What the task requires »
Find every line in the records below that holds the word "title", and copy it out.

Listed entries »
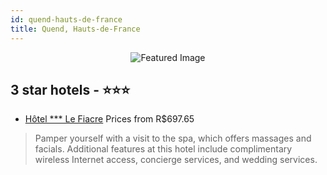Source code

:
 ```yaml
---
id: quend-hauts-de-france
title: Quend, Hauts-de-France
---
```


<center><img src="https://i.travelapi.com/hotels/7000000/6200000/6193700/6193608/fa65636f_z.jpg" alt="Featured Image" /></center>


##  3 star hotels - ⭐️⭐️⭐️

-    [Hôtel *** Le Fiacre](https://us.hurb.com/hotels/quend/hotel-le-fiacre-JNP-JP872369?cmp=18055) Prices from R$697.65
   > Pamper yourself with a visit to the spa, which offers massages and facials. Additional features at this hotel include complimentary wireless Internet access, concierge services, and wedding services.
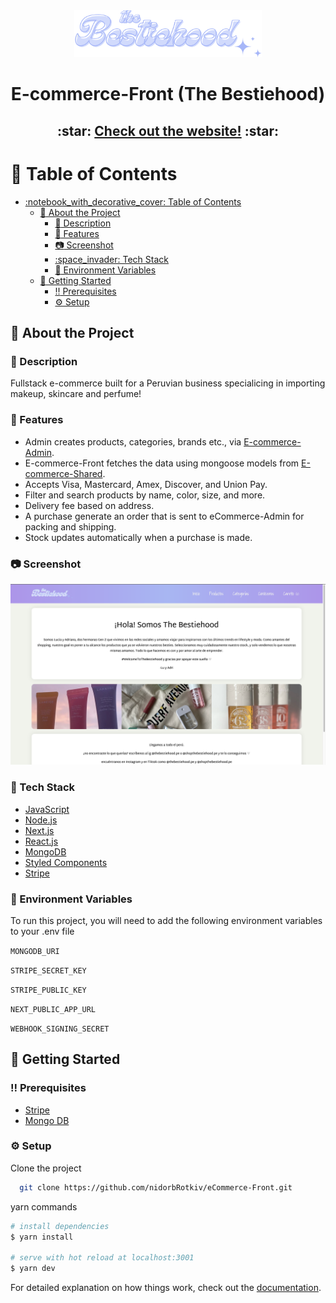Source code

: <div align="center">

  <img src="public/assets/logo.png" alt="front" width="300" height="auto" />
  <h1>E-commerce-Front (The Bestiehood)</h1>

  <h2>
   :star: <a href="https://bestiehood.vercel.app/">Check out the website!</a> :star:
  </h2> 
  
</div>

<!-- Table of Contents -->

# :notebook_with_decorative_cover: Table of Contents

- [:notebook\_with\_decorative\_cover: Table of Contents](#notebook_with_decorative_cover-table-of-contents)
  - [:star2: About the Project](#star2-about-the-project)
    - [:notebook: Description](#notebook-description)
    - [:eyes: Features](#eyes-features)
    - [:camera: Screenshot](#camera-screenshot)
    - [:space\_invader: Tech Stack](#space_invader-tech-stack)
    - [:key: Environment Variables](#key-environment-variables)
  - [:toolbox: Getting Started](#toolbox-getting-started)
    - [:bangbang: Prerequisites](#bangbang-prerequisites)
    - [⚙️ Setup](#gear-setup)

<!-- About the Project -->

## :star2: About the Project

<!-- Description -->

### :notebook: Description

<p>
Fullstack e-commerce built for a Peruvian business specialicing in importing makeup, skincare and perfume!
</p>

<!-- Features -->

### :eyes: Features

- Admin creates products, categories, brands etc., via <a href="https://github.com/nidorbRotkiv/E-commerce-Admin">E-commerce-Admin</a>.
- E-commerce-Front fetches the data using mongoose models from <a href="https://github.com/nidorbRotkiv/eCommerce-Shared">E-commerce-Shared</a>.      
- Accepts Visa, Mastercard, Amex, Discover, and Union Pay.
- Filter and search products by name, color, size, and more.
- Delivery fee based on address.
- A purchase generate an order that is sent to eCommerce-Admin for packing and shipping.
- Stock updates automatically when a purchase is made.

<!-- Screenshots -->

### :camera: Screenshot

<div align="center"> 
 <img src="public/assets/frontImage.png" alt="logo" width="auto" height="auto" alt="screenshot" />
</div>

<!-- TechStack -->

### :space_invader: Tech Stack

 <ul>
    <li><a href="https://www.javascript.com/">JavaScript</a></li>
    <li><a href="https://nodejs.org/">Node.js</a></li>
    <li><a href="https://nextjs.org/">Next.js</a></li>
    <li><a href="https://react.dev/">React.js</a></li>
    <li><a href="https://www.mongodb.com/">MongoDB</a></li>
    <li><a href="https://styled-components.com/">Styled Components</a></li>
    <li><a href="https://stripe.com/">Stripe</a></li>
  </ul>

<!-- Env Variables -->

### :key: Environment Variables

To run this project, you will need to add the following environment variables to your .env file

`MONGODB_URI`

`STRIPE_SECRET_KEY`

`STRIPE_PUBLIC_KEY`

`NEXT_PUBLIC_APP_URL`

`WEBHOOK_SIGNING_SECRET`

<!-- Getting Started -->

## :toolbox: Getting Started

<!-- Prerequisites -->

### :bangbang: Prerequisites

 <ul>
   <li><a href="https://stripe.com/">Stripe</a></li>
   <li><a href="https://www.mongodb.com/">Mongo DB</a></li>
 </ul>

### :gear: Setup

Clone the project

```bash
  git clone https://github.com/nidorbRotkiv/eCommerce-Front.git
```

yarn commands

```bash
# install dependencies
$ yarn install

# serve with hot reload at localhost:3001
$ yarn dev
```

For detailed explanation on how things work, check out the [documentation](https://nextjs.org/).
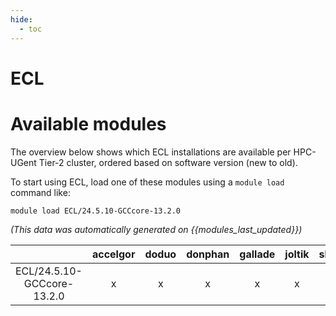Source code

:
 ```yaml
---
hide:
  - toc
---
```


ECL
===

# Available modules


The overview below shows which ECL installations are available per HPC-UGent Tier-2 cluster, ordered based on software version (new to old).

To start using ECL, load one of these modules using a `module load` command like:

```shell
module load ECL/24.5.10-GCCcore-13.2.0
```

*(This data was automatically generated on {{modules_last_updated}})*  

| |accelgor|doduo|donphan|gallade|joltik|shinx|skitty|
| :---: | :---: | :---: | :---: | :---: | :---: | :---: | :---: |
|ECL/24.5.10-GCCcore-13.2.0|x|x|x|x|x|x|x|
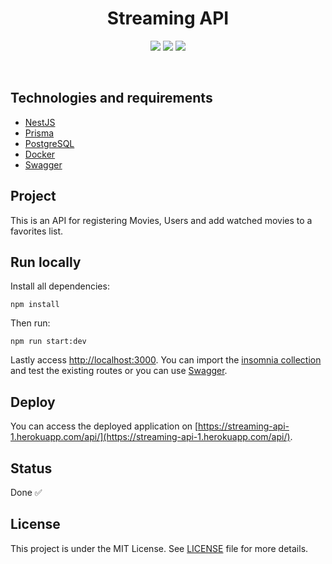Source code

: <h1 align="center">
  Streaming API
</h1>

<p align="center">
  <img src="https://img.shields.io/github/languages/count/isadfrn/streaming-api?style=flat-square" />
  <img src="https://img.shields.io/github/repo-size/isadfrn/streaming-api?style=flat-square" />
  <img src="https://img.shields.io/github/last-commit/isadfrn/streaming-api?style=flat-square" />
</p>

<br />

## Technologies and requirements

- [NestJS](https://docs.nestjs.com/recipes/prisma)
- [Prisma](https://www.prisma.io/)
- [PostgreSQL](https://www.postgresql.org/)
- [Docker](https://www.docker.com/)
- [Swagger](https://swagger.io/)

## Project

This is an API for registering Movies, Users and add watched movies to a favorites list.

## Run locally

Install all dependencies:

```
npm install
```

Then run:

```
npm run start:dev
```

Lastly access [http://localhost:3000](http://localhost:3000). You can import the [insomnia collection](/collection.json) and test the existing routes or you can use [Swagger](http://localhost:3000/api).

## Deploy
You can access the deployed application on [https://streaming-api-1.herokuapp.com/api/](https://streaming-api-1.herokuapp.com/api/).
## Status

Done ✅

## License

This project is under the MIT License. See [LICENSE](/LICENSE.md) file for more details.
* * *
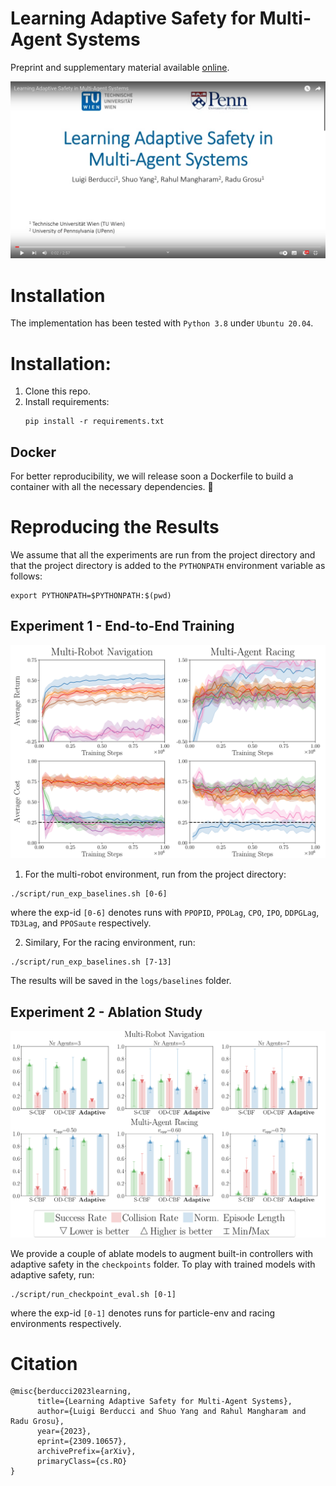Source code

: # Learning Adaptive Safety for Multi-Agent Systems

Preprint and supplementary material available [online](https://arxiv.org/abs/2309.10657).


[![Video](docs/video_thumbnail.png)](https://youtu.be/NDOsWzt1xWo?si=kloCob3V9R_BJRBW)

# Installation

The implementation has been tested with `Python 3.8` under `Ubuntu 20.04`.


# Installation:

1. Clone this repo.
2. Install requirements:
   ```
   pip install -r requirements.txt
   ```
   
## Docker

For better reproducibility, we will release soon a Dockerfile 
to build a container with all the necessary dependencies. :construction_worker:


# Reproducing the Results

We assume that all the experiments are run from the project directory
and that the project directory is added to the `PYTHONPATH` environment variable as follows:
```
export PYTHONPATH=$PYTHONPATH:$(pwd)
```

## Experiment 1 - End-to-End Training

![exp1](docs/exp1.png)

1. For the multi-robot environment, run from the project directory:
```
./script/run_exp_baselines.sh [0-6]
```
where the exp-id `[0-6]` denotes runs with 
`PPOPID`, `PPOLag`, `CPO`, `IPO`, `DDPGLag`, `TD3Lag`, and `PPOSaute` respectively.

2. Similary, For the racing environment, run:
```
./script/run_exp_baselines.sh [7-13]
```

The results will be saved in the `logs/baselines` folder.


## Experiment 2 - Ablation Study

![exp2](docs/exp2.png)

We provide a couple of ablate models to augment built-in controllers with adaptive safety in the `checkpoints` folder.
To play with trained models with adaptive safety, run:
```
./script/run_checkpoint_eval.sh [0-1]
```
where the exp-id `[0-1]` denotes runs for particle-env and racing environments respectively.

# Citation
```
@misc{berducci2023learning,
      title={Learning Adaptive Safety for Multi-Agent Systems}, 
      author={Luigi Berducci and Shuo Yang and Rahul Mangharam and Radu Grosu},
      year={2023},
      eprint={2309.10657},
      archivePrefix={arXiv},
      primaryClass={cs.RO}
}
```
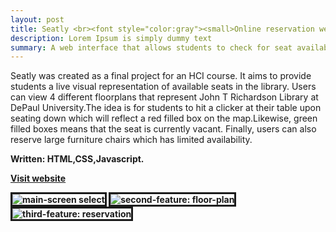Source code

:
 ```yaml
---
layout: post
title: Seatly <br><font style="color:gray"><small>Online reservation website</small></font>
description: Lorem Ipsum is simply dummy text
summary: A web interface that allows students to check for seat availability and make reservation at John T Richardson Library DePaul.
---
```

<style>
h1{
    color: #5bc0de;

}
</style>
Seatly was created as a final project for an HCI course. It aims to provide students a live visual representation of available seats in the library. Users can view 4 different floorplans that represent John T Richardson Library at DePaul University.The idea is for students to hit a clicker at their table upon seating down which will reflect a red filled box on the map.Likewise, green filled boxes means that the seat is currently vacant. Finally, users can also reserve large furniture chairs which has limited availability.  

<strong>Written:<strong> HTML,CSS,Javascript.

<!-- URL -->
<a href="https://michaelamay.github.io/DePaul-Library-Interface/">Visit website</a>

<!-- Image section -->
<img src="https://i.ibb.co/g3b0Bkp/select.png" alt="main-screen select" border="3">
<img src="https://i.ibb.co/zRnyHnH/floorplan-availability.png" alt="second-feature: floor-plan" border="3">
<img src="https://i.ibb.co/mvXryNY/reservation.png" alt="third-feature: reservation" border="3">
--
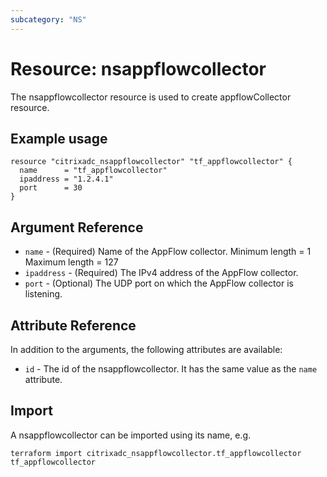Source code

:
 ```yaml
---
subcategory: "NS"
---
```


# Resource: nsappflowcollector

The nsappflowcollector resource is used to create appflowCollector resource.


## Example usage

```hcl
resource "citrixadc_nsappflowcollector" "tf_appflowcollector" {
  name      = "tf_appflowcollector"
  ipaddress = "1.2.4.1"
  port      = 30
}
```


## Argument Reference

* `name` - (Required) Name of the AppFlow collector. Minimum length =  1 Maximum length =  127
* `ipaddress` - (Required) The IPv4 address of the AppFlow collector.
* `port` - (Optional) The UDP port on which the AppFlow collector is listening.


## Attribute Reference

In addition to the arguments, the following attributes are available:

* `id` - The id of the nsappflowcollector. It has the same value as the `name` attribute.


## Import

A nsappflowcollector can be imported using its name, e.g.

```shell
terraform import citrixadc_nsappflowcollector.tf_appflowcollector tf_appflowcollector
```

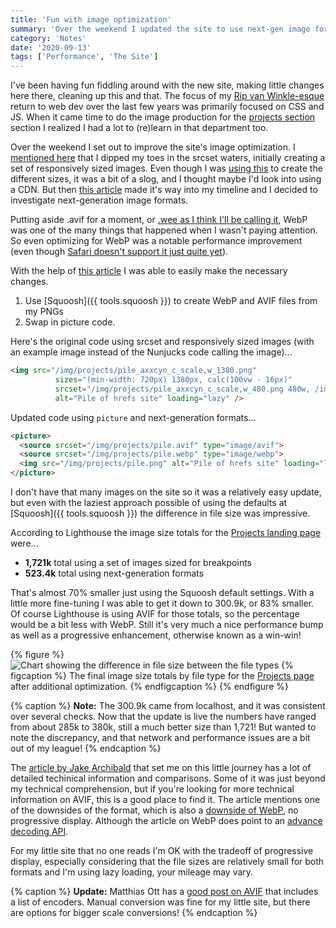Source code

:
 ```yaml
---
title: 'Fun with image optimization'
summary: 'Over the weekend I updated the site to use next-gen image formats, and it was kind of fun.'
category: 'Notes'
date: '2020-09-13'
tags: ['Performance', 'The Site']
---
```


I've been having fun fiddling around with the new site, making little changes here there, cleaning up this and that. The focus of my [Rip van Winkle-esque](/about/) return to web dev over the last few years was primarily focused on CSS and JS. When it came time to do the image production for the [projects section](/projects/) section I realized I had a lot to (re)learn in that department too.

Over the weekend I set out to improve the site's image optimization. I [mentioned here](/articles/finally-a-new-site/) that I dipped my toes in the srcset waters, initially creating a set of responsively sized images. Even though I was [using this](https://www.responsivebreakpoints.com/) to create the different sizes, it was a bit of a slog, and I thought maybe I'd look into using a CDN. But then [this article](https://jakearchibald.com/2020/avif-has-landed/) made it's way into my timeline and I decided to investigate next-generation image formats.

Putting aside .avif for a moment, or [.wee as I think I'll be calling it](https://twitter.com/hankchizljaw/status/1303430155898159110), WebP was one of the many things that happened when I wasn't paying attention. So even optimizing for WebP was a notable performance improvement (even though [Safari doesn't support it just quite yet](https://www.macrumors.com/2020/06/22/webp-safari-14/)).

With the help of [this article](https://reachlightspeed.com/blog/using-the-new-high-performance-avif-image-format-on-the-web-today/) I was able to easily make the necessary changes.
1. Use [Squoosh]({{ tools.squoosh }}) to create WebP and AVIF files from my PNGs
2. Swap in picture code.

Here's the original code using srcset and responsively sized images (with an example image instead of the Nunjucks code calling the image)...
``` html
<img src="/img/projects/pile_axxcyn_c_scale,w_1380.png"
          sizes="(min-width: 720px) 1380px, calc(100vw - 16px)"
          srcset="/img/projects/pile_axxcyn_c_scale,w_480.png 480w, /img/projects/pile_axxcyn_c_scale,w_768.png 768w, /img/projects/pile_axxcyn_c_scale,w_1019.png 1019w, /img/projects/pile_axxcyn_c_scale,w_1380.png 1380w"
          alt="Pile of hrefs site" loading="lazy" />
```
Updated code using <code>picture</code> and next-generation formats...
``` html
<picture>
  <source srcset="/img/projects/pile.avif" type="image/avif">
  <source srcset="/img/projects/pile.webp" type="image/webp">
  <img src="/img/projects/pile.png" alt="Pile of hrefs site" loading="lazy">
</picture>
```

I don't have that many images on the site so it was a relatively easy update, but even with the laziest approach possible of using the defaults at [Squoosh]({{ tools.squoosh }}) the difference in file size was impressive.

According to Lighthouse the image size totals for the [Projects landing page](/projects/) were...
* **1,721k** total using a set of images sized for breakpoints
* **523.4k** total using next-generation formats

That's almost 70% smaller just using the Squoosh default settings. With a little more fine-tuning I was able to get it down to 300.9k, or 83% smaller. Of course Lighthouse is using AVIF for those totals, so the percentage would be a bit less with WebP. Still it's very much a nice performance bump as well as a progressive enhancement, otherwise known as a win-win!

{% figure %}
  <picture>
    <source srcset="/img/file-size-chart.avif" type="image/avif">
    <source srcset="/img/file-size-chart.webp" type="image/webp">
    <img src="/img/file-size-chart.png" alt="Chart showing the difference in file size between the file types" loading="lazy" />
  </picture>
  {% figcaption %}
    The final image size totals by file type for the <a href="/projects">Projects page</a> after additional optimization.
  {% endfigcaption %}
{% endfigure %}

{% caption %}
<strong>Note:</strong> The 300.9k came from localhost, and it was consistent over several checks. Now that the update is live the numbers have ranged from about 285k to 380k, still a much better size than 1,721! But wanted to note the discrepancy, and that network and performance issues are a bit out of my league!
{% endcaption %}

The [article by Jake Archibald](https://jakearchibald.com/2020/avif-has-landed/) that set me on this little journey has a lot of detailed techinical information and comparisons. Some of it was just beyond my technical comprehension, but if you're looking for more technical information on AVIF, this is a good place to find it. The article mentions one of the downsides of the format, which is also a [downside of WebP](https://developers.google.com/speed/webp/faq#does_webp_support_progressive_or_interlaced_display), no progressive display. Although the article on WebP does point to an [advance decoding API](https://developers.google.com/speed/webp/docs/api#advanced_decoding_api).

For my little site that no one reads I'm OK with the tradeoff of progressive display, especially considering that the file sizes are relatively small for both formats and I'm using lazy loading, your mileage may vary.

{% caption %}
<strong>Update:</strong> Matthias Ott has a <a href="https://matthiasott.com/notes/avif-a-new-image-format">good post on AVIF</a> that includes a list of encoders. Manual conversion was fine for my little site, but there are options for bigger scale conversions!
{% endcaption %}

Answer box »
title: Quend, Hauts-de-France
      title={Learning Adaptive Safety for Multi-Agent Systems}, 
title: Seatly <br><font style="color:gray"><small>Online reservation website</small></font>
title: 'Fun with image optimization'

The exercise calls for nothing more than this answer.